START The records

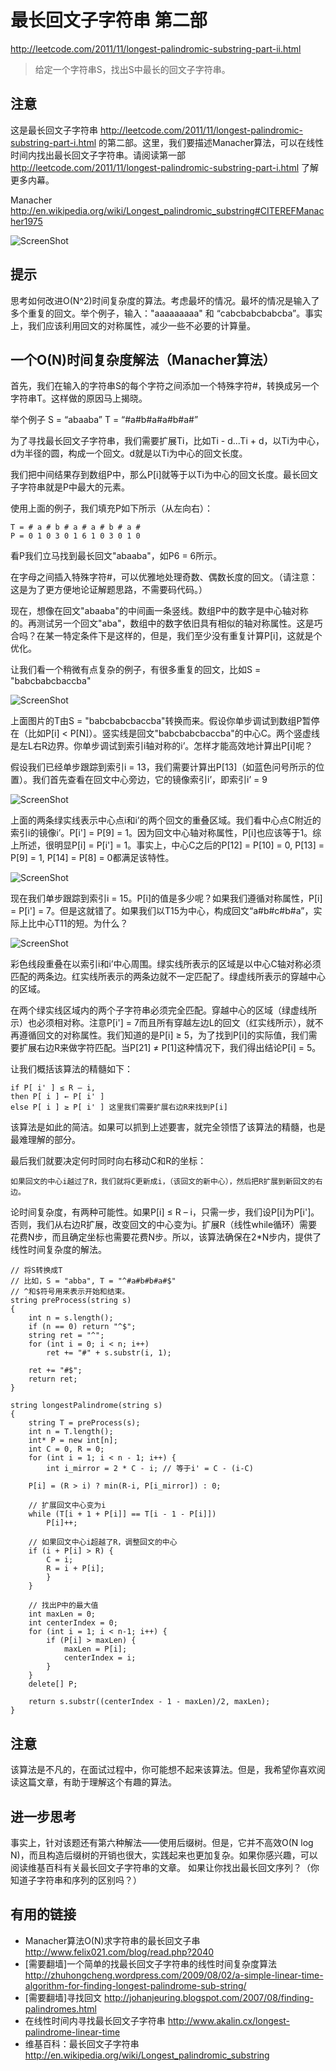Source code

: # 最长回文子字符串 第二部

http://leetcode.com/2011/11/longest-palindromic-substring-part-ii.html

> 给定一个字符串S，找出S中最长的回文子字符串。

## 注意
这是最长回文子字符串 http://leetcode.com/2011/11/longest-palindromic-substring-part-i.html 的第二部。这里，我们要描述Manacher算法，可以在线性时间内找出最长回文子字符串。请阅读第一部 http://leetcode.com/2011/11/longest-palindromic-substring-part-i.html 了解更多内幕。

Manacher http://en.wikipedia.org/wiki/Longest_palindromic_substring#CITEREFManacher1975

![ScreenShot](https://raw.github.com/xiangzhai/leetcode/master/image/ManG490.jpg)

## 提示
思考如何改进O(N^2)时间复杂度的算法。考虑最坏的情况。最坏的情况是输入了多个重复的回文。举个例子，输入："aaaaaaaaa" 和 “cabcbabcbabcba”。事实上，我们应该利用回文的对称属性，减少一些不必要的计算量。

## 一个O(N)时间复杂度解法（Manacher算法）
首先，我们在输入的字符串S的每个字符之间添加一个特殊字符#，转换成另一个字符串T。这样做的原因马上揭晓。

举个例子 S = “abaaba” T = “#a#b#a#a#b#a#”

为了寻找最长回文子字符串，我们需要扩展Ti，比如Ti - d...Ti + d，以Ti为中心，d为半径的圆，构成一个回文。d就是以Ti为中心的回文长度。

我们把中间结果存到数组P中，那么P[i]就等于以Ti为中心的回文长度。最长回文子字符串就是P中最大的元素。

使用上面的例子，我们填充P如下所示（从左向右）：

```
T = # a # b # a # a # b # a #
P = 0 1 0 3 0 1 6 1 0 3 0 1 0
```

看P我们立马找到最长回文"abaaba"，如P6 = 6所示。

在字母之间插入特殊字符#，可以优雅地处理奇数、偶数长度的回文。（请注意：这是为了更方便地论证解题思路，不需要码代码。）

现在，想像在回文"abaaba"的中间画一条竖线。数组P中的数字是中心轴对称的。再测试另一个回文"aba"，数组中的数字依旧具有相似的轴对称属性。这是巧合吗？在某一特定条件下是这样的，但是，我们至少没有重复计算P[i]，这就是个优化。

让我们看一个稍微有点复杂的例子，有很多重复的回文，比如S = "babcbabcbaccba"

![ScreenShot](https://raw.github.com/xiangzhai/leetcode/master/image/palindrome_table10.png) 

上面图片的T由S = "babcbabcbaccba"转换而来。假设你单步调试到数组P暂停在（比如P[i] < P[N]）。竖实线是回文"babcbabcbaccba"的中心C。两个竖虚线是左L右R边界。你单步调试到索引i轴对称的i’。怎样才能高效地计算出P[i]呢？

假设我们已经单步跟踪到索引i = 13，我们需要计算出P[13]（如蓝色问号所示的位置）。我们首先查看在回文中心旁边，它的镜像索引i’，即索引i’ = 9

![ScreenShot](https://raw.github.com/xiangzhai/leetcode/master/image/palindrome_table11.png) 

上面的两条绿实线表示中心点i和i’的两个回文的重叠区域。我们看中心点C附近的索引i的镜像i’。P[i'] = P[9] = 1。因为回文中心轴对称属性，P[i]也应该等于1。综上所述，很明显P[i] = P[i'] = 1。事实上，中心C之后的P[12] = P[10] = 0, P[13] = P[9] = 1, P[14] = P[8] = 0都满足该特性。

![ScreenShot](https://raw.github.com/xiangzhai/leetcode/master/image/palindrome_table4.png)

现在我们单步跟踪到索引i = 15。P[i]的值是多少呢？如果我们遵循对称属性，P[i] = P[i'] = 7。但是这就错了。如果我们以T15为中心，构成回文“a#b#c#b#a”，实际上比中心T11的短。为什么？

![ScreenShot](https://raw.github.com/xiangzhai/leetcode/master/image/palindrome_table5.png)

彩色线段重叠在以索引i和i’中心周围。绿实线所表示的区域是以中心C轴对称必须匹配的两条边。红实线所表示的两条边就不一定匹配了。绿虚线所表示的穿越中心的区域。

在两个绿实线区域内的两个子字符串必须完全匹配。穿越中心的区域（绿虚线所示）也必须相对称。注意P[i'] = 7而且所有穿越左边L的回文（红实线所示），就不再遵循回文的对称属性。我们知道的是P[i] ≥ 5，为了找到P[i]的实际值，我们需要扩展右边R来做字符匹配。当P[21] ≠ P[1]这种情况下，我们得出结论P[i] = 5。

让我们概括该算法的精髓如下：

```
if P[ i' ] ≤ R – i,
then P[ i ] ← P[ i' ]
else P[ i ] ≥ P[ i' ] 这里我们需要扩展右边R来找到P[i]
```

该算法是如此的简洁。如果可以抓到上述要害，就完全领悟了该算法的精髓，也是最难理解的部分。

最后我们就要决定何时同时向右移动C和R的坐标：

```
如果回文的中心i越过了R，我们就将C更新成i，（该回文的新中心），然后把R扩展到新回文的右边。
```

论时间复杂度，有两种可能性。如果P[i] ≤ R – i，只需一步，我们设P[i]为P[i']。否则，我们从右边R扩展，改变回文的中心变为i。扩展R（线性while循环）需要花费N步，而且确定坐标也需要花费N步。所以，该算法确保在2*N步内，提供了线性时间复杂度的解法。

```
// 将S转换成T
// 比如，S = "abba", T = "^#a#b#b#a#$"
// ^和$符号用来表示开始和结束。 
string preProcess(string s) 
{
    int n = s.length();
    if (n == 0) return "^$";
    string ret = "^";
    for (int i = 0; i < n; i++)
        ret += "#" + s.substr(i, 1);
 
    ret += "#$";
    return ret;
}
 
string longestPalindrome(string s) 
{
    string T = preProcess(s);
    int n = T.length();
    int* P = new int[n];
    int C = 0, R = 0;
    for (int i = 1; i < n - 1; i++) {
        int i_mirror = 2 * C - i; // 等于i' = C - (i-C)
    
    P[i] = (R > i) ? min(R-i, P[i_mirror]) : 0;
    
    // 扩展回文中心变为i
    while (T[i + 1 + P[i]] == T[i - 1 - P[i]])
        P[i]++;
 
    // 如果回文中心i超越了R，调整回文的中心
    if (i + P[i] > R) {
        C = i;
        R = i + P[i];
        }
    }
 
    // 找出P中的最大值
    int maxLen = 0;
    int centerIndex = 0;
    for (int i = 1; i < n-1; i++) {
        if (P[i] > maxLen) {
            maxLen = P[i];
            centerIndex = i;
        }
    }
    delete[] P;
  
    return s.substr((centerIndex - 1 - maxLen)/2, maxLen);
}
```

## 注意
该算法是不凡的，在面试过程中，你可能想不起来该算法。但是，我希望你喜欢阅读这篇文章，有助于理解这个有趣的算法。

## 进一步思考
事实上，针对该题还有第六种解法——使用后缀树。但是，它并不高效O(N log N)，而且构造后缀树的开销也很大，实践起来也更加复杂。如果你感兴趣，可以阅读维基百科有关最长回文子字符串的文章。
如果让你找出最长回文序列？（你知道子字符串和序列的区别吗？）

## 有用的链接
* Manacher算法O(N)求字符串的最长回文子串 http://www.felix021.com/blog/read.php?2040
* [需要翻墙]一个简单的找最长回文子字符串的线性时间复杂度算法 http://zhuhongcheng.wordpress.com/2009/08/02/a-simple-linear-time-algorithm-for-finding-longest-palindrome-sub-string/
* [需要翻墙]寻找回文 http://johanjeuring.blogspot.com/2007/08/finding-palindromes.html
* 在线性时间内寻找最长回文子字符串 http://www.akalin.cx/longest-palindrome-linear-time
* 维基百科：最长回文子字符串 http://en.wikipedia.org/wiki/Longest_palindromic_substring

END The records

## Task details
Write out exactly the lines between the start of the data and the line with "彩色线段重叠在以索引i和i’", including both, but none of the pictures.

## Response
Source code

: # 最长回文子字符串 第二部

http://leetcode.com/2011/11/longest-palindromic-substring-part-ii.html

> 给定一个字符串S，找出S中最长的回文子字符串。

## 注意
这是最长回文子字符串 http://leetcode.com/2011/11/longest-palindromic-substring-part-i.html 的第二部。这里，我们要描述Manacher算法，可以在线性时间内找出最长回文子字符串。请阅读第一部 http://leetcode.com/2011/11/longest-palindromic-substring-part-i.html 了解更多内幕。

Manacher http://en.wikipedia.org/wiki/Longest_palindromic_substring#CITEREFManacher1975

![ScreenShot](https://raw.github.com/xiangzhai/leetcode/master/image/ManG490.jpg)

## 提示
思考如何改进O(N^2)时间复杂度的算法。考虑最坏的情况。最坏的情况是输入了多个重复的回文。举个例子，输入："aaaaaaaaa" 和 “cabcbabcbabcba”。事实上，我们应该利用回文的对称属性，减少一些不必要的计算量。

## 一个O(N)时间复杂度解法（Manacher算法）
首先，我们在输入的字符串S的每个字符之间添加一个特殊字符#，转换成另一个字符串T。这样做的原因马上揭晓。

举个例子 S = “abaaba” T = “#a#b#a#a#b#a#”

为了寻找最长回文子字符串，我们需要扩展Ti，比如Ti - d...Ti + d，以Ti为中心，d为半径的圆，构成一个回文。d就是以Ti为中心的回文长度。

我们把中间结果存到数组P中，那么P[i]就等于以Ti为中心的回文长度。最长回文子字符串就是P中最大的元素。

使用上面的例子，我们填充P如下所示（从左向右）：

```
T = # a # b # a # a # b # a #
P = 0 1 0 3 0 1 6 1 0 3 0 1 0
```

看P我们立马找到最长回文"abaaba"，如P6 = 6所示。

在字母之间插入特殊字符#，可以优雅地处理奇数、偶数长度的回文。（请注意：这是为了更方便地论证解题思路，不需要码代码。）

现在，想像在回文"abaaba"的中间画一条竖线。数组P中的数字是中心轴对称的。再测试另一个回文"aba"，数组中的数字依旧具有相似的轴对称属性。这是巧合吗？在某一特定条件下是这样的，但是，我们至少没有重复计算P[i]，这就是个优化。

让我们看一个稍微有点复杂的例子，有很多重复的回文，比如S = "babcbabcbaccba"

![ScreenShot](https://raw.github.com/xiangzhai/leetcode/master/image/palindrome_table10.png) 

上面图片的T由S = "babcbabcbaccba"转换而来。假设你单步调试到数组P暂停在（比如P[i] < P[N]）。竖实线是回文"babcbabcbaccba"的中心C。两个竖虚线是左L右R边界。你单步调试到索引i轴对称的i’。怎样才能高效地计算出P[i]呢？

假设我们已经单步跟踪到索引i = 13，我们需要计算出P[13]（如蓝色问号所示的位置）。我们首先查看在回文中心旁边，它的镜像索引i’，即索引i’ = 9

![ScreenShot](https://raw.github.com/xiangzhai/leetcode/master/image/palindrome_table11.png) 

上面的两条绿实线表示中心点i和i’的两个回文的重叠区域。我们看中心点C附近的索引i的镜像i’。P[i'] = P[9] = 1。因为回文中心轴对称属性，P[i]也应该等于1。综上所述，很明显P[i] = P[i'] = 1。事实上，中心C之后的P[12] = P[10] = 0, P[13] = P[9] = 1, P[14] = P[8] = 0都满足该特性。

![ScreenShot](https://raw.github.com/xiangzhai/leetcode/master/image/palindrome_table4.png)

现在我们单步跟踪到索引i = 15。P[i]的值是多少呢？如果我们遵循对称属性，P[i] = P[i'] = 7。但是这就错了。如果我们以T15为中心，构成回文“a#b#c#b#a”，实际上比中心T11的短。为什么？

![ScreenShot](https://raw.github.com/xiangzhai/leetcode/master/image/palindrome_table5.png)

彩色线段重叠在以索引i和i’中心周围。绿实线所表示的区域是以中心C轴对称必须匹配的两条边。红实线所表示的两条边就不一定匹配了。绿虚线所表示的穿越中心的区域。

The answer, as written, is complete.